Pseldonimov da karınca azmi vardı. Karıncaların yuvasını bozarsınız ama hemen bir yenisini yapmaya kalkarlar. Kaç defa bozulursa bozulsun bıkmadan usanmadan yenisini yaparlar. İşte Pseldonimov da böyle biriydi.

Pseldonimov bir gün 9.dereceden memur Mlekopitayev’in zekası kıt kızı ile çok düşünüp taşınıp kötüde olsa tek katlı bir ev ve 400 ruble drahoma karşılığında evlenmeye karar vermişti. Kızın aklı ise bir subaydaydı.

Babanın kızını verirken söylediği sözler gerçekten ilginçti.

‘’Karını istediğin gibi döv, zira onun içi anadan doğma şeytanlarla doludur. Hepsini defet. Ben sana sopa hazırlarım’’.

Hala iyi insan olduğu iddiasındaki Pralinski ben bu gece maiyetimde çalışan on dördüncü dereceden, on ruble maaşlı memurun düğününe katılırsam ortalığı birbirine katar, düşünceleri altüst eder, bir Pompei’nin son günü yaratırsam, hatta o son günü, onun için en tatlı bir gün haline getirebilirsem.. Gerçi eski kafalı Nikiforoviç bunu anlayamaz ama ben bu düğüne katılarak beğenilen, takdir gören bir harekete imzamı atmış olurum.

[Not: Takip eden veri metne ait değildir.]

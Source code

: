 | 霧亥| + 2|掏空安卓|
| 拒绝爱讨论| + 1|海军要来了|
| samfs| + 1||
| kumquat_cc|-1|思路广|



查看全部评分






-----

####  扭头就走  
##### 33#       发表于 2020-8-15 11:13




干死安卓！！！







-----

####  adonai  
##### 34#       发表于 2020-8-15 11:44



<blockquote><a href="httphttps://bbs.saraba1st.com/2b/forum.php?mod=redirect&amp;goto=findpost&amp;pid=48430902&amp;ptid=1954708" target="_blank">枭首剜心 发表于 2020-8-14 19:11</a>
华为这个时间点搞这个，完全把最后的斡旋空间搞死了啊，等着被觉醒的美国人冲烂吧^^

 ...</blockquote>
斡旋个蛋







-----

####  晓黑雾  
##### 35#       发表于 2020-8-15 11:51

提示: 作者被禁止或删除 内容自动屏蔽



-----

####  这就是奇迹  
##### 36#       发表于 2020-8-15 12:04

Pralinski içeri girince nasıl karşılanacağına, nasıl el üstünde tutulacağına dair hayaller kurmaya başlar. Bu düğüne katılması ile insanların onun için;

‘’Amir olarak sert, ama melek gibi adam’’diyecekler. Ufak bir hareketle insanları avucumun içine almış olacağım. Ben babalarıyım, onlarda evlatlarım. Dokuz ay sonra da çocukları olur. Çünkü bunlar tavşanlar gibi ürerler diyerek bu insanlar için aslında yersiz bir tespitte daha bulunuyor.

Ben bu davranışımla ve ilgimle rahatlıkla her kalbe girebilirim.

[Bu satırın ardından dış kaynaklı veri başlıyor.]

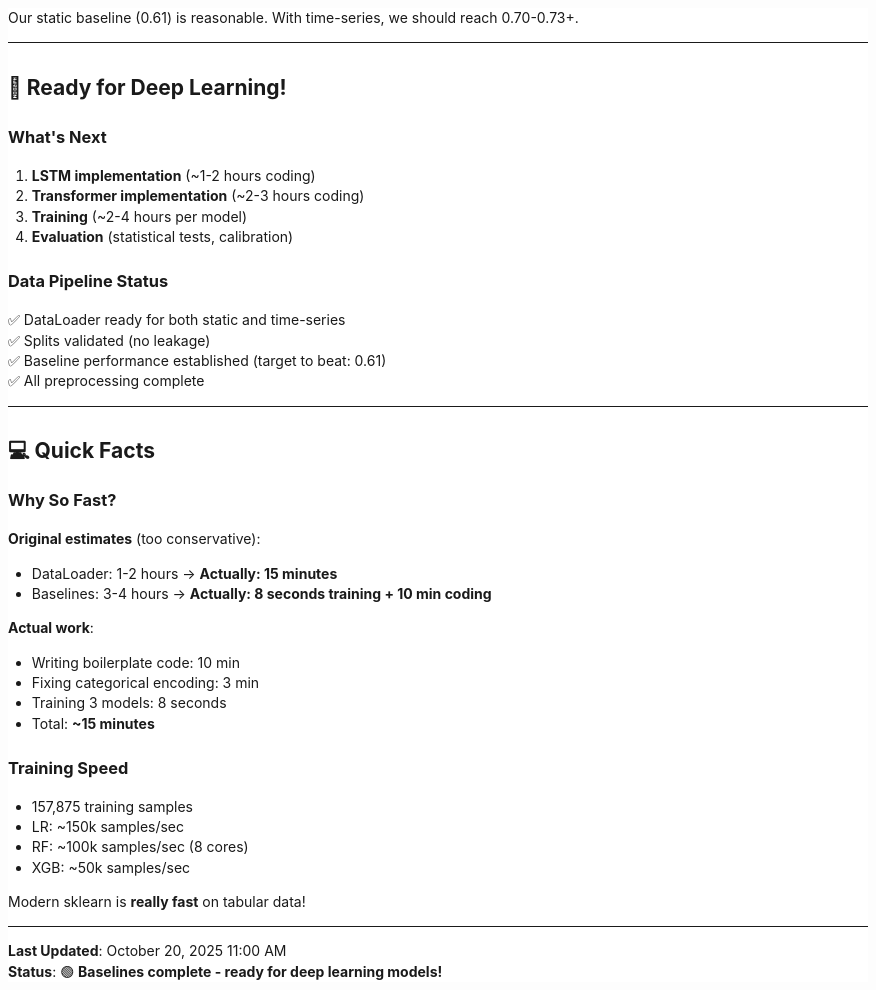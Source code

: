 Our static baseline (0.61) is reasonable. With time-series, we should reach 0.70-0.73+.

---

## 🚀 Ready for Deep Learning!

### What's Next
1. **LSTM implementation** (~1-2 hours coding)
2. **Transformer implementation** (~2-3 hours coding)  
3. **Training** (~2-4 hours per model)
4. **Evaluation** (statistical tests, calibration)

### Data Pipeline Status
✅ DataLoader ready for both static and time-series  
✅ Splits validated (no leakage)  
✅ Baseline performance established (target to beat: 0.61)  
✅ All preprocessing complete

---

## 💻 Quick Facts

### Why So Fast?

**Original estimates** (too conservative):
- DataLoader: 1-2 hours → **Actually: 15 minutes**
- Baselines: 3-4 hours → **Actually: 8 seconds training + 10 min coding**

**Actual work**:
- Writing boilerplate code: 10 min
- Fixing categorical encoding: 3 min
- Training 3 models: 8 seconds
- Total: **~15 minutes**

### Training Speed
- 157,875 training samples
- LR: ~150k samples/sec
- RF: ~100k samples/sec (8 cores)
- XGB: ~50k samples/sec

Modern sklearn is **really fast** on tabular data!

---

**Last Updated**: October 20, 2025 11:00 AM  
**Status**: 🟢 **Baselines complete - ready for deep learning models!**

Yazar burada Pralinski için insan çakır keyif olunca aklından neler, neler geçiyor diye bir tespitte daha bulunuyor.

Aslında bu hikayede olduğu gibi Dostoyevski’nin kitaplarında rastlanan kitabın özellikle baş karakterlerinde ki (biraz da kendisi) bu uç noktalara geçişler, ahlaki ikilemler, Dostoyevski’nin bütün hayatını etkileyen epilepsi krizlerinden kaynaklanıyordu. Yazar yapılan araştırmalara göre temporal lob epilepsisiydi. Nöbet gelmeden önce yoğun bir neşe, müthiş bir algı yaşıyordu. Hatta bu konuyla ilgili olarak şöyle söyleyecekti‘’Hastalığımı dünyanın hiçbir hazinesine değişmem’’.

Nihayet Pseldonimov’un evine doğru yürüyüp avlunun açık kapısından içeri girer. Ayaklarına atılan küçük köpeğe tekme atıp öteye fırlatınca köpeğin bir iki hırlayıp sonra susması iyi olduğunu iddia eden bu adama burada ben bir iki laf etmek istiyorum bu adam benim gözümde çok kötü, çok vahşi bir adam, bundan sonra ağzıyla kuş tutsa faydası yok.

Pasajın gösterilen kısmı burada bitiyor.